HAZ Facelift – Schrift Gotham

Seit dem vergangenen Wochenende schaut die Hannoversche Allgemeine verändert aus. Das Schriftbild wird nun durch zwei neue Schriften geprägt. Wenn Chefredaktionen, wie hier der Fall, im Zuge einer Neugestaltung ihrer Zeitung von „Anstrich“ sprechen, erschrecke ich immer. Als ob die Gestaltung von Informationen etwas ist, das man nach ein, zwei Jahren, wenn einem die neue Farbe nicht mehr gefällt, einfach wieder drüberstreichen könne.

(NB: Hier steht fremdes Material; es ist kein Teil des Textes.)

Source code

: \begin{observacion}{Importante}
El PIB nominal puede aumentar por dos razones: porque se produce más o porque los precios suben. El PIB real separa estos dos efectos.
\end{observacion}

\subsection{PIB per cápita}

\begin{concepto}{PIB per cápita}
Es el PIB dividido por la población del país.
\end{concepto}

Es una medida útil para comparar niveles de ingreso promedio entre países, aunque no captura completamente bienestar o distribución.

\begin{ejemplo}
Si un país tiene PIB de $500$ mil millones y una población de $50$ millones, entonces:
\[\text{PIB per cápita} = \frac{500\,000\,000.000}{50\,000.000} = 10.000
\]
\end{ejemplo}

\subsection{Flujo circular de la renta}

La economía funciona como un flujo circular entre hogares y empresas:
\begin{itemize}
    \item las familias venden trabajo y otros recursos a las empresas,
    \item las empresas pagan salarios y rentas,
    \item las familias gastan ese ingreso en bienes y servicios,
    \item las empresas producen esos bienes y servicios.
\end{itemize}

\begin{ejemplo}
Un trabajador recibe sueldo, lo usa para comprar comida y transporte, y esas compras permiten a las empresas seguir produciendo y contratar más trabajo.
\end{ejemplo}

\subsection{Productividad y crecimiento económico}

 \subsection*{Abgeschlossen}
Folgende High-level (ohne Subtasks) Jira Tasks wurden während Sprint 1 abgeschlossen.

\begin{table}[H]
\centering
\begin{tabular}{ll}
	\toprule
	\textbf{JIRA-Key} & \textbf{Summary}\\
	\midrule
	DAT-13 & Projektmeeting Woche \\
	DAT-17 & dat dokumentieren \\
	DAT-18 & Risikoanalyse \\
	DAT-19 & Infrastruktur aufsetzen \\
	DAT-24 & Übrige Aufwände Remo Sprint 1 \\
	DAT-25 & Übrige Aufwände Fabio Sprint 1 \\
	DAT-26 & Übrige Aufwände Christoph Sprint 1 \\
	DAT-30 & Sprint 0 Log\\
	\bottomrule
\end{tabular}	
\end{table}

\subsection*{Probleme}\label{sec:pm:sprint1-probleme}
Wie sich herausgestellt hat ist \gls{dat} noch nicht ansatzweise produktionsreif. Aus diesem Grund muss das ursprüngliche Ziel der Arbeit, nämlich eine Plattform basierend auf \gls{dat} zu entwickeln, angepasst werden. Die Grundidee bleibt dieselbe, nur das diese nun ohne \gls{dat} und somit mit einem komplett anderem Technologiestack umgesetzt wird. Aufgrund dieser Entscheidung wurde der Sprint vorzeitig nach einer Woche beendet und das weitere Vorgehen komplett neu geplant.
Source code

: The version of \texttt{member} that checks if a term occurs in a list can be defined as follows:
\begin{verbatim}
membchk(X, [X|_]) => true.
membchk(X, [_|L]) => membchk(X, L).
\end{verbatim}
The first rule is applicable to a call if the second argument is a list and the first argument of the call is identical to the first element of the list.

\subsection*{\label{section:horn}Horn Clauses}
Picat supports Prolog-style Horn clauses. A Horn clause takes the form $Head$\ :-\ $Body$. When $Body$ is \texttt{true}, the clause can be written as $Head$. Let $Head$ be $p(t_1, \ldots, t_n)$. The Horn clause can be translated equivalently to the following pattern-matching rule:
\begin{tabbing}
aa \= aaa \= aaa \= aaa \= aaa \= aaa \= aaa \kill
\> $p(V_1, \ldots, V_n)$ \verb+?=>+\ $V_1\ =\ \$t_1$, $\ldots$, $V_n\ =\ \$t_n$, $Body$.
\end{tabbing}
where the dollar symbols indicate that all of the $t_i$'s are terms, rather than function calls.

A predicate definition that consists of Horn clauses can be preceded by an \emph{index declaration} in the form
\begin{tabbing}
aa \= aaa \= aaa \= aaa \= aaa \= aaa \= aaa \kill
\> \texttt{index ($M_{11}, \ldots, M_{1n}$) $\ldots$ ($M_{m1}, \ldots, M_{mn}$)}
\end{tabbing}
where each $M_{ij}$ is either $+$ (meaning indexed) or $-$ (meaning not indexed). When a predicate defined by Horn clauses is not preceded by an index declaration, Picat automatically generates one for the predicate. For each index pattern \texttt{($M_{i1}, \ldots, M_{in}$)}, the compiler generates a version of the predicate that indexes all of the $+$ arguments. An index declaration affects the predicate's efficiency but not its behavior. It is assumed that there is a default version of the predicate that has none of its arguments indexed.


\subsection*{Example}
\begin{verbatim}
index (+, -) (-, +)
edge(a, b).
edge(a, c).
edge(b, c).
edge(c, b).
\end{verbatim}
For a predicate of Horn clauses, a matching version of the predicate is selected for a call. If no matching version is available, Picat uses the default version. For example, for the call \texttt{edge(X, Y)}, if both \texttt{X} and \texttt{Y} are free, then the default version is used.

Einführend und erklärend sei gesagt, dass sich die Madsack Mediengruppe nach wie vor mit der Hannoverschen Allgemeinen (HAZ) und der Neuen Presse gleich zwei Zeitungen für die Region Hannover gönnt. Letztere bedient mehr, auch wenn man das intern nicht gerne hört, den Boulevard, was sich auch in der Gestaltung widerspiegelt (größere Fotos, fettere, serifenlose Headlines). Die HAZ ist in ihrer gesamten Ausrichtung, inhaltlich wie in ihrer Aufmachung, deutlich konservativer und zurückhaltender, zumindest bislang.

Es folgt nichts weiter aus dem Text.